INSTALL.md

"big" Install

bigKRLS Installation Guide by Pete Mohanty and Robert Shaffer

bigKRLS is an R algorithm for Kernel-Regularized Least Squares that uses big data packages for size and C++ for speed. This architecture takes a bit of work to set up because R isn't necessarily properly set to connect C++ to C and FORTRAN (i.e., R throws lengthy error messages about lquadmath, lqfortran, clang++, and/or g++) and older compilers aren't necessarily compatabible with parallel processing paradigms that are increasingly popular in the R community, like OMP. Once everything is connected under the hood you'll be able to install R packages like rstan and biglasso too.

Supported Platforms

bigKRLS has been run on multiple platforms including Mac OS X Yosemite 10.10.5 and Sierra 10.12.6, Linux Ubuntu 14.04, and Windows 7 and Windows 8.

Pre-Requisites

bigKRLS is designed to run on R version 3.3.0 ("Supposedly Educational" released 2016-05-03) or newer. Older, even fairly recent, versions of R will not work with bigmemory.

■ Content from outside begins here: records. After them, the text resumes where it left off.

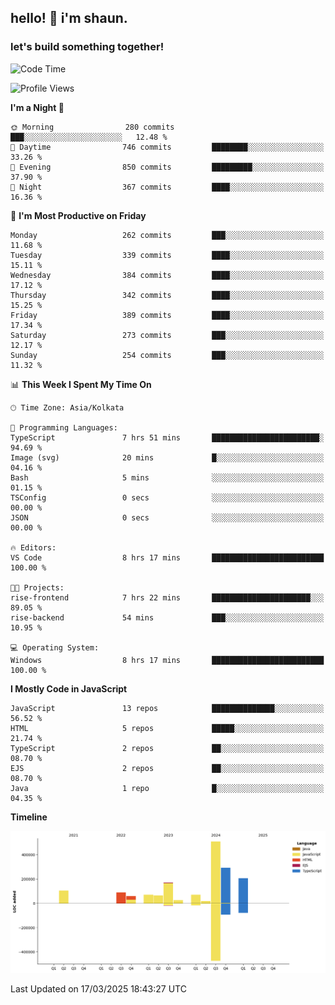 ## hello! 👋 i'm shaun. 
### let's build something together!
<!--START_SECTION:waka-->
![Code Time](http://img.shields.io/badge/Code%20Time-50%20hrs%2013%20mins-blue)

![Profile Views](http://img.shields.io/badge/Profile%20Views-0-blue)

**I'm a Night 🦉** 

```text
🌞 Morning                280 commits         ███░░░░░░░░░░░░░░░░░░░░░░   12.48 % 
🌆 Daytime                746 commits         ████████░░░░░░░░░░░░░░░░░   33.26 % 
🌃 Evening                850 commits         █████████░░░░░░░░░░░░░░░░   37.90 % 
🌙 Night                  367 commits         ████░░░░░░░░░░░░░░░░░░░░░   16.36 % 
```
📅 **I'm Most Productive on Friday** 

```text
Monday                   262 commits         ███░░░░░░░░░░░░░░░░░░░░░░   11.68 % 
Tuesday                  339 commits         ████░░░░░░░░░░░░░░░░░░░░░   15.11 % 
Wednesday                384 commits         ████░░░░░░░░░░░░░░░░░░░░░   17.12 % 
Thursday                 342 commits         ████░░░░░░░░░░░░░░░░░░░░░   15.25 % 
Friday                   389 commits         ████░░░░░░░░░░░░░░░░░░░░░   17.34 % 
Saturday                 273 commits         ███░░░░░░░░░░░░░░░░░░░░░░   12.17 % 
Sunday                   254 commits         ███░░░░░░░░░░░░░░░░░░░░░░   11.32 % 
```


📊 **This Week I Spent My Time On** 

```text
🕑︎ Time Zone: Asia/Kolkata

💬 Programming Languages: 
TypeScript               7 hrs 51 mins       ████████████████████████░   94.69 % 
Image (svg)              20 mins             █░░░░░░░░░░░░░░░░░░░░░░░░   04.16 % 
Bash                     5 mins              ░░░░░░░░░░░░░░░░░░░░░░░░░   01.15 % 
TSConfig                 0 secs              ░░░░░░░░░░░░░░░░░░░░░░░░░   00.00 % 
JSON                     0 secs              ░░░░░░░░░░░░░░░░░░░░░░░░░   00.00 % 

🔥 Editors: 
VS Code                  8 hrs 17 mins       █████████████████████████   100.00 % 

🐱‍💻 Projects: 
rise-frontend            7 hrs 22 mins       ██████████████████████░░░   89.05 % 
rise-backend             54 mins             ███░░░░░░░░░░░░░░░░░░░░░░   10.95 % 

💻 Operating System: 
Windows                  8 hrs 17 mins       █████████████████████████   100.00 % 
```

**I Mostly Code in JavaScript** 

```text
JavaScript               13 repos            ██████████████░░░░░░░░░░░   56.52 % 
HTML                     5 repos             █████░░░░░░░░░░░░░░░░░░░░   21.74 % 
TypeScript               2 repos             ██░░░░░░░░░░░░░░░░░░░░░░░   08.70 % 
EJS                      2 repos             ██░░░░░░░░░░░░░░░░░░░░░░░   08.70 % 
Java                     1 repo              █░░░░░░░░░░░░░░░░░░░░░░░░   04.35 % 
```



**Timeline**

![Lines of Code chart](https://raw.githubusercontent.com/ShaunDaniel/ShaunDaniel/main/assets/bar_graph.png)


 Last Updated on 17/03/2025 18:43:27 UTC
<!--END_SECTION:waka-->
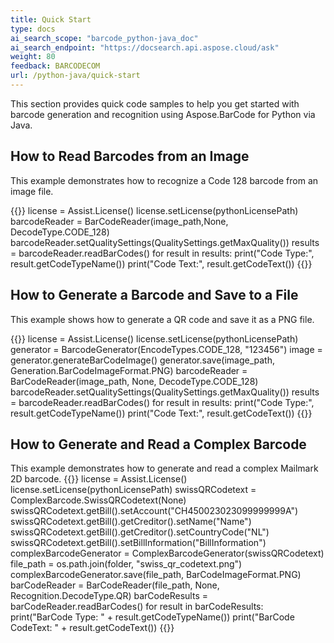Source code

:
 ```yaml
---
title: Quick Start
type: docs
ai_search_scope: "barcode_python-java_doc"
ai_search_endpoint: "https://docsearch.api.aspose.cloud/ask"
weight: 80
feedback: BARCODECOM
url: /python-java/quick-start
---
```


This section provides quick code samples to help you get started with barcode 
generation and recognition using Aspose.BarCode for Python via Java.

## **How to Read Barcodes from an Image**
This example demonstrates how to recognize a Code 128 barcode from an image file.

{{<highlight python>}}
    license = Assist.License()
    license.setLicense(pythonLicensePath)
    barcodeReader = BarCodeReader(image_path,None, DecodeType.CODE_128)
    barcodeReader.setQualitySettings(QualitySettings.getMaxQuality())
    results = barcodeReader.readBarCodes()
    for result in results:
        print("Code Type:", result.getCodeTypeName())
        print("Code Text:", result.getCodeText())
{{</highlight>}}

## **How to Generate a Barcode and Save to a File**
This example shows how to generate a QR code and save it as a PNG file.

{{<highlight python>}}
    license = Assist.License()
    license.setLicense(pythonLicensePath)
    generator = BarcodeGenerator(EncodeTypes.CODE_128, "123456")
    image = generator.generateBarCodeImage()
    generator.save(image_path, Generation.BarCodeImageFormat.PNG)
    barcodeReader = BarCodeReader(image_path, None, DecodeType.CODE_128)
    barcodeReader.setQualitySettings(QualitySettings.getMaxQuality())
    results = barcodeReader.readBarCodes()
    for result in results:
        print("Code Type:", result.getCodeTypeName())
        print("Code Text:", result.getCodeText())
{{</highlight>}}

## **How to Generate and Read a Complex Barcode**
This example demonstrates how to generate and read a complex Mailmark 2D barcode.
{{<highlight python>}}
    license = Assist.License()
    license.setLicense(pythonLicensePath)
    swissQRCodetext = ComplexBarcode.SwissQRCodetext(None)
    swissQRCodetext.getBill().setAccount("CH450023023099999999A")
    swissQRCodetext.getBill().getCreditor().setName("Name")
    swissQRCodetext.getBill().getCreditor().setCountryCode("NL")
    swissQRCodetext.getBill().setBillInformation("BillInformation")
    complexBarcodeGenerator = ComplexBarcodeGenerator(swissQRCodetext)
    file_path = os.path.join(folder, "swiss_qr_codetext.png")
    complexBarcodeGenerator.save(file_path, BarCodeImageFormat.PNG)
    barCodeReader = BarCodeReader(file_path, None, Recognition.DecodeType.QR)
    barCodeResults = barCodeReader.readBarCodes()
    for result in barCodeResults:
        print("BarCode Type: " + result.getCodeTypeName())
        print("BarCode CodeText: " + result.getCodeText())
{{</highlight>}}





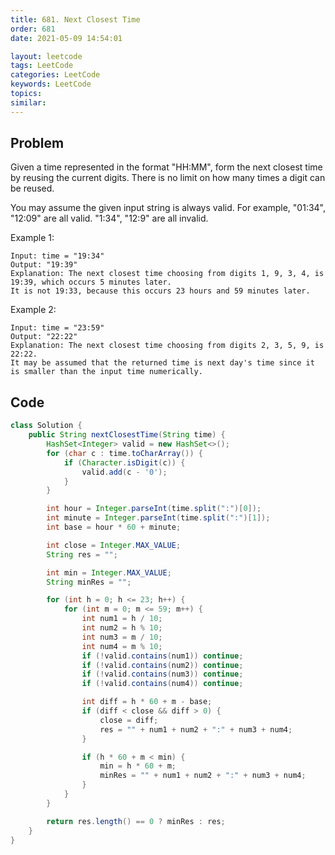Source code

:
 ```yaml
---
title: 681. Next Closest Time
order: 681
date: 2021-05-09 14:54:01

layout: leetcode
tags: LeetCode
categories: LeetCode
keywords: LeetCode
topics:
similar:
---
```


## Problem

Given a time represented in the format "HH:MM", form the next closest time by reusing the current digits. There is no limit on how many times a digit can be reused.

You may assume the given input string is always valid. For example, "01:34", "12:09" are all valid. "1:34", "12:9" are all invalid.



Example 1:
```
Input: time = "19:34"
Output: "19:39"
Explanation: The next closest time choosing from digits 1, 9, 3, 4, is 19:39, which occurs 5 minutes later.
It is not 19:33, because this occurs 23 hours and 59 minutes later.
```
Example 2:
```
Input: time = "23:59"
Output: "22:22"
Explanation: The next closest time choosing from digits 2, 3, 5, 9, is 22:22.
It may be assumed that the returned time is next day's time since it is smaller than the input time numerically.
```
## Code

```java
class Solution {
    public String nextClosestTime(String time) {
        HashSet<Integer> valid = new HashSet<>();
        for (char c : time.toCharArray()) {
            if (Character.isDigit(c)) {
                valid.add(c - '0');
            }
        }

        int hour = Integer.parseInt(time.split(":")[0]);
        int minute = Integer.parseInt(time.split(":")[1]);
        int base = hour * 60 + minute;

        int close = Integer.MAX_VALUE;
        String res = "";

        int min = Integer.MAX_VALUE;
        String minRes = "";

        for (int h = 0; h <= 23; h++) {
            for (int m = 0; m <= 59; m++) {
                int num1 = h / 10;
                int num2 = h % 10;
                int num3 = m / 10;
                int num4 = m % 10;
                if (!valid.contains(num1)) continue;
                if (!valid.contains(num2)) continue;
                if (!valid.contains(num3)) continue;
                if (!valid.contains(num4)) continue;

                int diff = h * 60 + m - base;
                if (diff < close && diff > 0) {
                    close = diff;
                    res = "" + num1 + num2 + ":" + num3 + num4;
                }

                if (h * 60 + m < min) {
                    min = h * 60 + m;
                    minRes = "" + num1 + num2 + ":" + num3 + num4;
                }
            }
        }

        return res.length() == 0 ? minRes : res;
    }
}
```
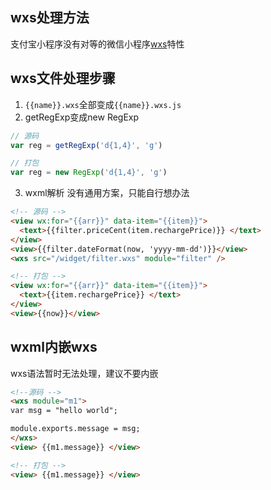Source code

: ## wxs处理方法
支付宝小程序没有对等的微信小程序[wxs](https://mp.weixin.qq.com/debug/wxadoc/dev/framework/view/wxs/)特性

## wxs文件处理步骤
1. ``{{name}}.wxs``全部变成``{{name}}.wxs.js``
2. getRegExp变成new RegExp
```JavaScript
// 源码
var reg = getRegExp('d{1,4}', 'g')

// 打包
var reg = new RegExp('d{1,4}', 'g')
```
3. wxml解析
没有通用方案，只能自行想办法
```html
<!-- 源码 -->
<view wx:for="{{arr}}" data-item="{{item}}">
  <text>{{filter.priceCent(item.rechargePrice)}} </text>
</view>
<view>{{filter.dateFormat(now, 'yyyy-mm-dd')}}</view>
<wxs src="/widget/filter.wxs" module="filter" />

<!-- 打包 -->
<view wx:for="{{arr}}" data-item="{{item}}">
  <text>{{item.rechargePrice}} </text>
</view>
<view>{{now}}</view>
```

## wxml内嵌wxs
wxs语法暂时无法处理，建议不要内嵌
```html
<!--源码 -->
<wxs module="m1">
var msg = "hello world";

module.exports.message = msg;
</wxs>
<view> {{m1.message}} </view>

<!-- 打包 -->
<view> {{m1.message}} </view>
```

-- Install the newest R at https://cran.r-project.org

Windows users must install up-to-date Rtools (3.3 or newer):

https://cran.r-project.org/bin/windows/Rtools/

RTools best practices

Mac OSX

Mac users will need to be sure their compilers are up-to-date. Without fairly current compilers (i.e., compilers that do not come standard with OS X), it will not be possible to install RcppArmadillo.

For the g++ family, version 4.6.* or newer is required. For g++ and related software, see The Coatless Professor's OpenMP in R and OSX. Everything up to the clang4 instructions on that page are recommended.

Mac users will need clang4 (the recent version is required for OMP multicore processing used by other R libraries such as biglasso). Though clang4 can be installed with bash commands, the installer developed by the Coatless Professor (@coatless) is highly recommended since it automatically takes care of the configuration files and paths R requires. For detail, see https://github.com/coatless/r-macos-clang.

If troubles persist, we found the following pages particularly helpful: A, B, and section 2.16 of: C.

Current RStudio

To use RStudio, Windows users must use RStudio 1.1.129 or newer and Unix-type users (including Mac) must use 1.0.136 or newer. As of 2017-10-09, the current stable build works for both:

https://www.rstudio.com/products/rstudio/download/

The Environment

bigKRLS has several dependencies, some of which require recent version of their dependencies. To smooth installation, we recommend installing these packages first.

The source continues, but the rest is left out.